[Provided information — start]
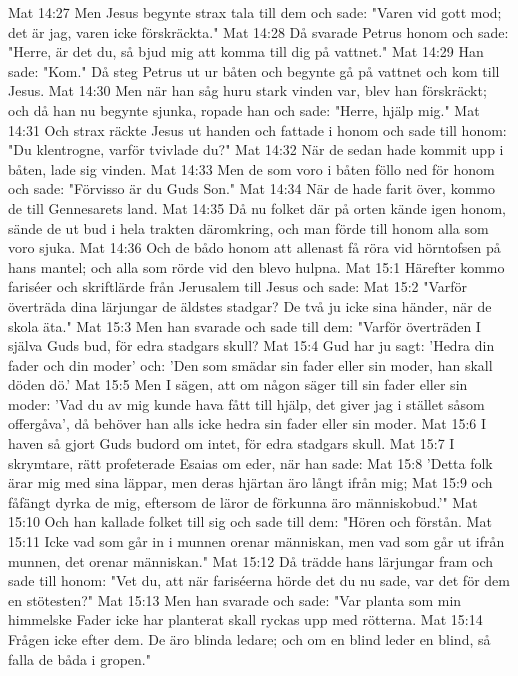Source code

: Mat 14:27  Men Jesus begynte strax tala till dem och sade: "Varen vid gott mod; det är jag, varen icke förskräckta."
Mat 14:28  Då svarade Petrus honom och sade: "Herre, är det du, så bjud mig att komma till dig på vattnet."
Mat 14:29  Han sade: "Kom." Då steg Petrus ut ur båten och begynte gå på vattnet och kom till Jesus.
Mat 14:30  Men när han såg huru stark vinden var, blev han förskräckt; och då han nu begynte sjunka, ropade han och sade: "Herre, hjälp mig."
Mat 14:31  Och strax räckte Jesus ut handen och fattade i honom och sade till honom: "Du klentrogne, varför tvivlade du?"
Mat 14:32  När de sedan hade kommit upp i båten, lade sig vinden.
Mat 14:33  Men de som voro i båten föllo ned för honom och sade: "Förvisso är du Guds Son."
Mat 14:34  När de hade farit över, kommo de till Gennesarets land.
Mat 14:35  Då nu folket där på orten kände igen honom, sände de ut bud i hela trakten däromkring, och man förde till honom alla som voro sjuka.
Mat 14:36  Och de bådo honom att allenast få röra vid hörntofsen på hans mantel; och alla som rörde vid den blevo hulpna.
Mat 15:1  Härefter kommo fariséer och skriftlärde från Jerusalem till Jesus och sade:
Mat 15:2  "Varför överträda dina lärjungar de äldstes stadgar? De två ju icke sina händer, när de skola äta."
Mat 15:3  Men han svarade och sade till dem: "Varför överträden I själva Guds bud, för edra stadgars skull?
Mat 15:4  Gud har ju sagt: 'Hedra din fader och din moder' och: 'Den som smädar sin fader eller sin moder, han skall döden dö.'
Mat 15:5  Men I sägen, att om någon säger till sin fader eller sin moder: 'Vad du av mig kunde hava fått till hjälp, det giver jag i stället såsom offergåva', då behöver han alls icke hedra sin fader eller sin moder.
Mat 15:6  I haven så gjort Guds budord om intet, för edra stadgars skull.
Mat 15:7  I skrymtare, rätt profeterade Esaias om eder, när han sade:
Mat 15:8  'Detta folk ärar mig med sina läppar, men deras hjärtan äro långt ifrån mig;
Mat 15:9  och fåfängt dyrka de mig, eftersom de läror de förkunna äro människobud.'"
Mat 15:10  Och han kallade folket till sig och sade till dem: "Hören och förstån.
Mat 15:11  Icke vad som går in i munnen orenar människan, men vad som går ut ifrån munnen, det orenar människan."
Mat 15:12  Då trädde hans lärjungar fram och sade till honom: "Vet du, att när fariséerna hörde det du nu sade, var det för dem en stötesten?"
Mat 15:13  Men han svarade och sade: "Var planta som min himmelske Fader icke har planterat skall ryckas upp med rötterna.
Mat 15:14  Frågen icke efter dem. De äro blinda ledare; och om en blind leder en blind, så falla de båda i gropen."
[Provided information — finish]
= Instructions to follow =
Reproduce the material above verbatim; omit every picture.

= Problem solution =
Source code

: Mat 14:27  Men Jesus begynte strax tala till dem och sade: "Varen vid gott mod; det är jag, varen icke förskräckta."
Mat 14:28  Då svarade Petrus honom och sade: "Herre, är det du, så bjud mig att komma till dig på vattnet."
Mat 14:29  Han sade: "Kom." Då steg Petrus ut ur båten och begynte gå på vattnet och kom till Jesus.
Mat 14:30  Men när han såg huru stark vinden var, blev han förskräckt; och då han nu begynte sjunka, ropade han och sade: "Herre, hjälp mig."
Mat 14:31  Och strax räckte Jesus ut handen och fattade i honom och sade till honom: "Du klentrogne, varför tvivlade du?"
Mat 14:32  När de sedan hade kommit upp i båten, lade sig vinden.
Mat 14:33  Men de som voro i båten föllo ned för honom och sade: "Förvisso är du Guds Son."
Mat 14:34  När de hade farit över, kommo de till Gennesarets land.
Mat 14:35  Då nu folket där på orten kände igen honom, sände de ut bud i hela trakten däromkring, och man förde till honom alla som voro sjuka.
Mat 14:36  Och de bådo honom att allenast få röra vid hörntofsen på hans mantel; och alla som rörde vid den blevo hulpna.
Mat 15:1  Härefter kommo fariséer och skriftlärde från Jerusalem till Jesus och sade:
Mat 15:2  "Varför överträda dina lärjungar de äldstes stadgar? De två ju icke sina händer, när de skola äta."
Mat 15:3  Men han svarade och sade till dem: "Varför överträden I själva Guds bud, för edra stadgars skull?
Mat 15:4  Gud har ju sagt: 'Hedra din fader och din moder' och: 'Den som smädar sin fader eller sin moder, han skall döden dö.'
Mat 15:5  Men I sägen, att om någon säger till sin fader eller sin moder: 'Vad du av mig kunde hava fått till hjälp, det giver jag i stället såsom offergåva', då behöver han alls icke hedra sin fader eller sin moder.
Mat 15:6  I haven så gjort Guds budord om intet, för edra stadgars skull.
Mat 15:7  I skrymtare, rätt profeterade Esaias om eder, när han sade:
Mat 15:8  'Detta folk ärar mig med sina läppar, men deras hjärtan äro långt ifrån mig;
Mat 15:9  och fåfängt dyrka de mig, eftersom de läror de förkunna äro människobud.'"
Mat 15:10  Och han kallade folket till sig och sade till dem: "Hören och förstån.
Mat 15:11  Icke vad som går in i munnen orenar människan, men vad som går ut ifrån munnen, det orenar människan."
Mat 15:12  Då trädde hans lärjungar fram och sade till honom: "Vet du, att när fariséerna hörde det du nu sade, var det för dem en stötesten?"
Mat 15:13  Men han svarade och sade: "Var planta som min himmelske Fader icke har planterat skall ryckas upp med rötterna.
Mat 15:14  Frågen icke efter dem. De äro blinda ledare; och om en blind leder en blind, så falla de båda i gropen."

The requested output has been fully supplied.